Valdiviathyris Temporal range: Silurian–Recent PreꞒ Ꞓ O S D C P T J K Pg N

Scientific classification
- Kingdom: Animalia
- Phylum: Brachiopoda
- Class: Craniata
- Order: Craniida
- Family: Craniidae
- Genus: Valdiviathyris Helmcke, 1940
- Type species: Valdiviathyris quenstedti Helmcke, 1940
- Species: V. quenstedti Helmcke, 1940 Late Eocene to recent ; V. bicornis Holmer, Popov & Bassett, 2013 Silurian ;

= Valdiviathyris =

Genus of brachiopods

Valdiviathyris is a genus of craniate brachiopods that has changed little since the Silurian, from when fossils are known.
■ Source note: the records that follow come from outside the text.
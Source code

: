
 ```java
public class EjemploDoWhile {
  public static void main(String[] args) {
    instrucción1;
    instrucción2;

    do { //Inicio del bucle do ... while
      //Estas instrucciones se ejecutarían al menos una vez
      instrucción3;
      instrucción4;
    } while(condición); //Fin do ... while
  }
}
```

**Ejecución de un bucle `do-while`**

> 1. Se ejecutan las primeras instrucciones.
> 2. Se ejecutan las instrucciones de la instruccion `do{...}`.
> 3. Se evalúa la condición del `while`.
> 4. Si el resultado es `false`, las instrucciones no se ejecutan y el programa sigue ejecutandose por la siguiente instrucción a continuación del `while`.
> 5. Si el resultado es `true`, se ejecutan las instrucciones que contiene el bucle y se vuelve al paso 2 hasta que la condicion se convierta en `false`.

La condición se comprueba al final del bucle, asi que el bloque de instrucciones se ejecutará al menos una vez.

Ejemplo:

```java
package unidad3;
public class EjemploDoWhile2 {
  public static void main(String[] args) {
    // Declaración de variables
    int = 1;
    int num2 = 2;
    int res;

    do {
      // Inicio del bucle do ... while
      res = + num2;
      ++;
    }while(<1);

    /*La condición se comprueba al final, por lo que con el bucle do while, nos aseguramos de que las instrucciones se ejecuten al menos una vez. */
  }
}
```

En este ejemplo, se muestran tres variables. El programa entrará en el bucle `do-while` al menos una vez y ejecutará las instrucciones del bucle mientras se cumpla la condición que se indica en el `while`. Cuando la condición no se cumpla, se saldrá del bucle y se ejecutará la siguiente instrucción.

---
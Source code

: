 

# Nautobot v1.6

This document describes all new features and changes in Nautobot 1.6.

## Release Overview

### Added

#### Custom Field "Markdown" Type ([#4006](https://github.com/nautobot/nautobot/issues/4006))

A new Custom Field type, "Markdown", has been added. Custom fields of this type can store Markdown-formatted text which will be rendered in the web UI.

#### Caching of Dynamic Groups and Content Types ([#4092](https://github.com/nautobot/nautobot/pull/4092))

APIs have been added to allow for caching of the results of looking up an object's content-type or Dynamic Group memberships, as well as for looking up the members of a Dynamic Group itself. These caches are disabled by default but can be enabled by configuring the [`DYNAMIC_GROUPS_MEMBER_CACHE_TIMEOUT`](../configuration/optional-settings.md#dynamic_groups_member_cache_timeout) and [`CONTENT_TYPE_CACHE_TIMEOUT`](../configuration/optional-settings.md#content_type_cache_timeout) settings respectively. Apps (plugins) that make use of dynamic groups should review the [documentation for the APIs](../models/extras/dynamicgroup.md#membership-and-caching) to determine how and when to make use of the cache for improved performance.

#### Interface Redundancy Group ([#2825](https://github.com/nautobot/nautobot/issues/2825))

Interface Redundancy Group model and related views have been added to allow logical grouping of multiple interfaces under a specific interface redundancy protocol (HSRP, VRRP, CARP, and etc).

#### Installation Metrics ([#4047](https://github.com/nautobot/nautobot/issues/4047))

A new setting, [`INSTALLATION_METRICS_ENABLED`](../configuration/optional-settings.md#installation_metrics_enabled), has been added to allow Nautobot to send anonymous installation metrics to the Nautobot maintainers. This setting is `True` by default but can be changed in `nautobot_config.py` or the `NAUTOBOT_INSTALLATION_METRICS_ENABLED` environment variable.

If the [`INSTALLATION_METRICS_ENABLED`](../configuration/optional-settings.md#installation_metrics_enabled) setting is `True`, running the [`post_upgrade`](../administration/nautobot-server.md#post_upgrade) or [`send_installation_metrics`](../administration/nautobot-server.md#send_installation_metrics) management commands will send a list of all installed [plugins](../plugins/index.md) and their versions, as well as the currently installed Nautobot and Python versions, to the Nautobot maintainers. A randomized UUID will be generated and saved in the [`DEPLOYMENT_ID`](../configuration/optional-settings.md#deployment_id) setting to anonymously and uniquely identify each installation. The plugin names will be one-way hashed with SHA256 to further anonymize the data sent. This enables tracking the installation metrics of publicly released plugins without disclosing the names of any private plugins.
The extant species V. quenstedti is known from the late Eocene.

It was initially known only from the holotype collected from the southern Indian Ocean, near Île Saint-Paul, at a depth of 672 m. The specimen is considered to be adolescent and has a thin (0.1 mm thick) calcareous dorsal valve. This has an irregular conical shape, with the tip (or apex) not coinciding with the middle, and is on the outside only adorned by growth lines. On the inside it has pits (or punctae) that branch into four or five canals further to the outside. More recent specimens have been found near New Zealand. Since no fossils of Vadiviathyris have yet been found dating between the Silurian and the Eocene, this genus is currently regarded as a Lazarus taxon.